Hi,
[Elasticsearch version 6.7.2]
I am trying to index my data using ngram tokenizer but sometimes it takes too much time to index.
What I am trying to do is to make user to be able to search for any word or part of the word. So if I have text - This is my text - and user writes "my text" or "s my", that text should come up as a result. using ngram tokenizer worked for me and it seemes like it is doing what I want but sometimes I have way too long text. because it is a description of something and it might be as long as it want to be (even 10000 chars) indexing this has to be a pain for elasticsearch I guess but I need it to be indexed the way I described.
This is my init settings
{
  "settings": {
    "index": {
      "blocks": {"read_only_allow_delete": "false"},
      "max_ngram_diff": 150,
      "number_of_shards": 3,
      "number_of_replicas": 2
    },
    "analysis": {
      "filter":{
        "synonym":{
          "type":"synonym",
          "synonyms_path":"thesaurus.conf"
        }
      },
      "tokenizer": {
        "my_tokenizer": {
          "type": "ngram",
          "min_gram": 2,
          "max_gram": 40
        }
      },
      "analyzer": {
        "my_analyzer_lowercase": {
          "tokenizer": "my_tokenizer",
          "filter": [
            "lowercase",
            "synonym"
          ]
        },
        "my_analyzer_case_sensitive": {
          "filter":[
            "synonym"
          ],
          "tokenizer": "my_tokenizer"
        }
      }
    }
  },
  "mappings": {
    "modules": {
      "properties": {
        "module": {
          "type": "text",
          "analyzer": "my_analyzer_lowercase",
          "fields": {
            "keyword": {
              "type": "keyword",
              "ignore_above": 256
            }
          }
        },
        "organization": {
          "type": "text",
          "analyzer": "my_analyzer_lowercase",
          "fields": {
            "keyword": {
              "type": "keyword",
              "ignore_above": 256
            }
          }
        },
        "argument": {
          "type": "text",
          "fields": {
            "sensitive": {
              "type": "text",
              "analyzer": "my_analyzer_case_sensitive"
            },
            "lowercase": {
              "type": "text",
              "analyzer": "my_analyzer_lowercase"
            },
            "keyword": {
              "type": "keyword",
              "ignore_above": 256
            }
          }
        },
        "description": {
          "type": "text",
          "fields": {
            "sensitive": {
              "type": "text",
              "analyzer": "my_analyzer_case_sensitive"
            },
            "lowercase": {
              "type": "text",
              "analyzer": "my_analyzer_lowercase"
            },
            "keyword": {
              "type": "keyword",
              "ignore_above": 256
            }
          }
        }
      }
    }
  }
}
So is there any better way how to do this? Would it hep to upgrade to new version to make the indexing faster?
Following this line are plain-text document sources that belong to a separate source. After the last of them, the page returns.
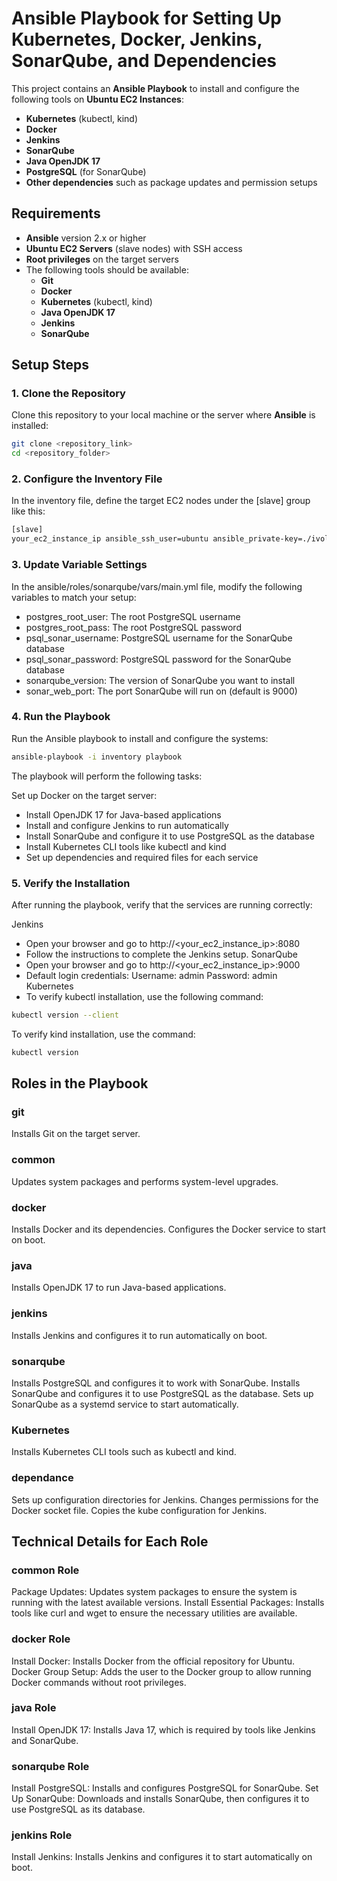 # Ansible Playbook for Setting Up Kubernetes, Docker, Jenkins, SonarQube, and Dependencies

This project contains an **Ansible Playbook** to install and configure the following tools on **Ubuntu EC2 Instances**:
- **Kubernetes** (kubectl, kind)
- **Docker**
- **Jenkins**
- **SonarQube**
- **Java OpenJDK 17**
- **PostgreSQL** (for SonarQube)
- **Other dependencies** such as package updates and permission setups

## Requirements

- **Ansible** version 2.x or higher
- **Ubuntu EC2 Servers** (slave nodes) with SSH access
- **Root privileges** on the target servers
- The following tools should be available:
  - **Git**
  - **Docker**
  - **Kubernetes** (kubectl, kind)
  - **Java OpenJDK 17**
  - **Jenkins**
  - **SonarQube**

## Setup Steps

### 1. Clone the Repository

Clone this repository to your local machine or the server where **Ansible** is installed:

```bash
git clone <repository_link>
cd <repository_folder>
```
### 2. Configure the Inventory File
In the inventory file, define the target EC2 nodes under the [slave] group like this:
```bash
[slave]
your_ec2_instance_ip ansible_ssh_user=ubuntu ansible_private-key=./ivolve.pem
```

### 3. Update Variable Settings
In the ansible/roles/sonarqube/vars/main.yml file, modify the following variables to match your setup:

- postgres_root_user: The root PostgreSQL username
- postgres_root_pass: The root PostgreSQL password
- psql_sonar_username: PostgreSQL username for the SonarQube database
- psql_sonar_password: PostgreSQL password for the SonarQube database
- sonarqube_version: The version of SonarQube you want to install
- sonar_web_port: The port SonarQube will run on (default is 9000)

### 4. Run the Playbook
Run the Ansible playbook to install and configure the systems:

```bash
ansible-playbook -i inventory playbook
```
The playbook will perform the following tasks:

Set up Docker on the target server:
- Install OpenJDK 17 for Java-based applications
- Install and configure Jenkins to run automatically
- Install SonarQube and configure it to use PostgreSQL as the database
- Install Kubernetes CLI tools like kubectl and kind
- Set up dependencies and required files for each service

### 5. Verify the Installation
After running the playbook, verify that the services are running correctly:

Jenkins
 - Open your browser and go to http://<your_ec2_instance_ip>:8080
 - Follow the instructions to complete the Jenkins setup.
SonarQube
- Open your browser and go to http://<your_ec2_instance_ip>:9000
- Default login credentials:
Username: admin
Password: admin
Kubernetes
- To verify kubectl installation, use the following command:
```bash
kubectl version --client
```
To verify kind installation, use the command:
```bash
kubectl version 
```
##  Roles in the Playbook
### git
Installs Git on the target server.
### common
Updates system packages and performs system-level upgrades.
### docker
Installs Docker and its dependencies.
Configures the Docker service to start on boot.
### java
Installs OpenJDK 17 to run Java-based applications.
### jenkins
Installs Jenkins and configures it to run automatically on boot.
### sonarqube
Installs PostgreSQL and configures it to work with SonarQube.
Installs SonarQube and configures it to use PostgreSQL as the database.
Sets up SonarQube as a systemd service to start automatically.

### Kubernetes
Installs Kubernetes CLI tools such as kubectl and kind.

### dependance
Sets up configuration directories for Jenkins.
Changes permissions for the Docker socket file.
Copies the kube configuration for Jenkins.

## Technical Details for Each Role

### common Role
Package Updates: Updates system packages to ensure the system is running with the latest available versions.
Install Essential Packages: Installs tools like curl and wget to ensure the necessary utilities are available.

### docker Role
Install Docker: Installs Docker from the official repository for Ubuntu.
Docker Group Setup: Adds the user to the Docker group to allow running Docker commands without root privileges.

### java Role
Install OpenJDK 17: Installs Java 17, which is required by tools like Jenkins and SonarQube.

### sonarqube Role
Install PostgreSQL: Installs and configures PostgreSQL for SonarQube.
Set Up SonarQube: Downloads and installs SonarQube, then configures it to use PostgreSQL as its database.

### jenkins Role
Install Jenkins: Installs Jenkins and configures it to start automatically on boot.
Also I am getting max_ngram_diff is too big warning. Which I ignored so far.
Any suggestions and help is appreciated especialy why it failes to index long texts. I am indexing it using python library
for key in yindexes:
    for success, info in parallel_bulk(es, yindexes[key], thread_count=int(threads), index='yindex', doc_type='modules', request_timeout=40):
        if not success:
            LOGGER.error('A elasticsearch document failed with info: {}'.format(info))
If I change the request_timeout to 300 then it will keep trying and crash the application. And again this happens only with long descritption texts
Thank you
Miroslav Kovac